Menurut Ibu Mai, pada awalnya, pelanggan memesan nasi iga babi di restoran tersebut. Setelah pemilik dan staf menjelaskan resepnya, alih-alih pergi, mereka malah tinggal untuk mencicipinya. Banyak yang menganggapnya unik dan lezat, sehingga mereka kembali makan di sana secara teratur. Restoran ini buka dari jam 4 sore hingga tengah malam.
Hidangan yang disebut "Bì" terbuat dari mi beras dan ayam.
Hidangan nasi pecah buatan Ibu Mai meliputi daging sapi panggang, ayam char siu, ayam rebus, dan ayam goreng. Beliau juga menjual sosis sapi ala Muslim, yang dibelinya dari Chau Doc (provinsi An Giang ), sebagai pelengkap makanannya, dan banyak orang menganggapnya sebagai pilihan yang unik dan lezat.
"Awalnya, pelanggannya sedikit karena belum banyak orang yang tahu tentang restoran ini. Lambat laun, semakin banyak orang mengunjungi restoran ini, merasa makanannya enak, dan merekomendasikannya kepada orang lain. Beberapa orang bahkan mengunggah video secara online, sehingga sekarang kami memiliki banyak pelanggan. Sekarang, banyak non-Muslim makan di sini, dan bahkan pelanggan dari Phan Rang ( Ninh Thuan ) yang datang ke sini untuk urusan bisnis pun mencobanya," cerita Ibu Mai.
Pemilik dan stafnya beragama Islam.
Ibu Mai mengatakan bahwa beras pecah yang digunakan dipilih dengan cermat, campuran dari varietas yang harum dan premium, untuk memastikan tidak terlalu lengket maupun terlalu kering. Daging sapi direndam semalaman sebelumnya dan didinginkan agar bumbu meresap. Ayam char siu direndam selama lebih dari 8 jam sebelum dipanggang langsung di restoran.
Ibu Mai berbagi pengalamannya tentang restoran nasi pecah.
"Dari kecil hingga dewasa, saya tidak pernah makan daging babi, jadi saya tidak tahu apakah rasanya enak atau tidak. Saya menjualnya setiap hari, dan saya senang ketika pelanggan datang untuk mendukung saya," ungkapnya.
Mencari restoran nasi pecah.
Mai Tran Binh Nguyen (29 tahun, seorang karyawan restoran) mengatakan bahwa meskipun dia bukan Muslim, dia tetap datang untuk membantu di restoran tersebut. Nasi yang lembut dan kenyal, daging sapi yang lezat, dan telur goreng yang matang sempurna adalah komentar dari banyak pelanggan yang mengunjungi restoran tersebut.
Bawang bombai ditaburkan di atas nasi yang pecah.

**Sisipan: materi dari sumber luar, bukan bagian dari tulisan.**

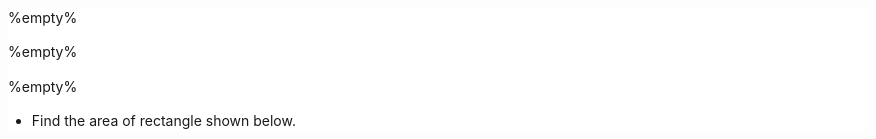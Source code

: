</ul>
</div>
<div class='question question'>

%empty%

</div>
<div class='workings'>
<div class='working'>

%empty%

</div>
</div>
<div class='answers'>
<div class='answer'>

%empty%

</div>
</div>
<ul class='subquestion TODO'>
<li>
<div class='question_envelope rag_red subquestion'>
<div class='topics'>
<ul>
</ul>
</div>
<div class='question subquestion'>

Find the area of rectangle shown below.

Setiap porsi nasi pecah harganya antara 35.000 dan 40.000 VND. Sosis sapi dijual terpisah seharga 20.000 VND per buah. Bapak Binh mengatakan bahwa meskipun sedikit orang yang tidak mengenal sosis tersebut, banyak yang memuji rasanya yang lezat, dan memakannya 2-3 buah sekaligus.
Pak Nguyen terus memanggang daging saat restoran mulai beroperasi.
"Daging sapi adalah pilihan populer di kalangan pelanggan. Selain itu, lumpia, telur goreng, dan ayam char siu disajikan sebagai alternatif iga babi. Banyak orang mengira hidangan 'bi' terbuat dari kulit babi, tetapi sebenarnya terbuat dari bihun, ayam suwir, dan ditaburi bubuk beras panggang. Makan 'bi' terasa lebih ringan, dan Anda bisa makan banyak tanpa khawatir berat badan bertambah," tambah Bapak Nguyen.
Perkedel telur terbuat dari telur, mi beras, jamur kuping, dan lain-lain.
Do Ngoc Tuyet Nhi (20 tahun, tinggal di Distrik 8) mengetahui tentang restoran nasi pecah yang dikelola oleh Muslim melalui media sosial dan memutuskan untuk mencobanya. "Nasi pecahnya tidak ada iga babi, tetapi ada daging sapi dan ayam. Saya menyukainya; saya suka butiran nasinya di sini – kecil dan lembut. Meskipun saya tinggal cukup jauh, saya pasti akan kembali ke sini berkali-kali," komentar Tuyet Nhi.
Saus cocolannya dibuat dengan cita rasa yang kaya.
Sebuah warung nasi pecah kecil di depan masjid Muslim di Jalan Nam Ky Khoi Nghia.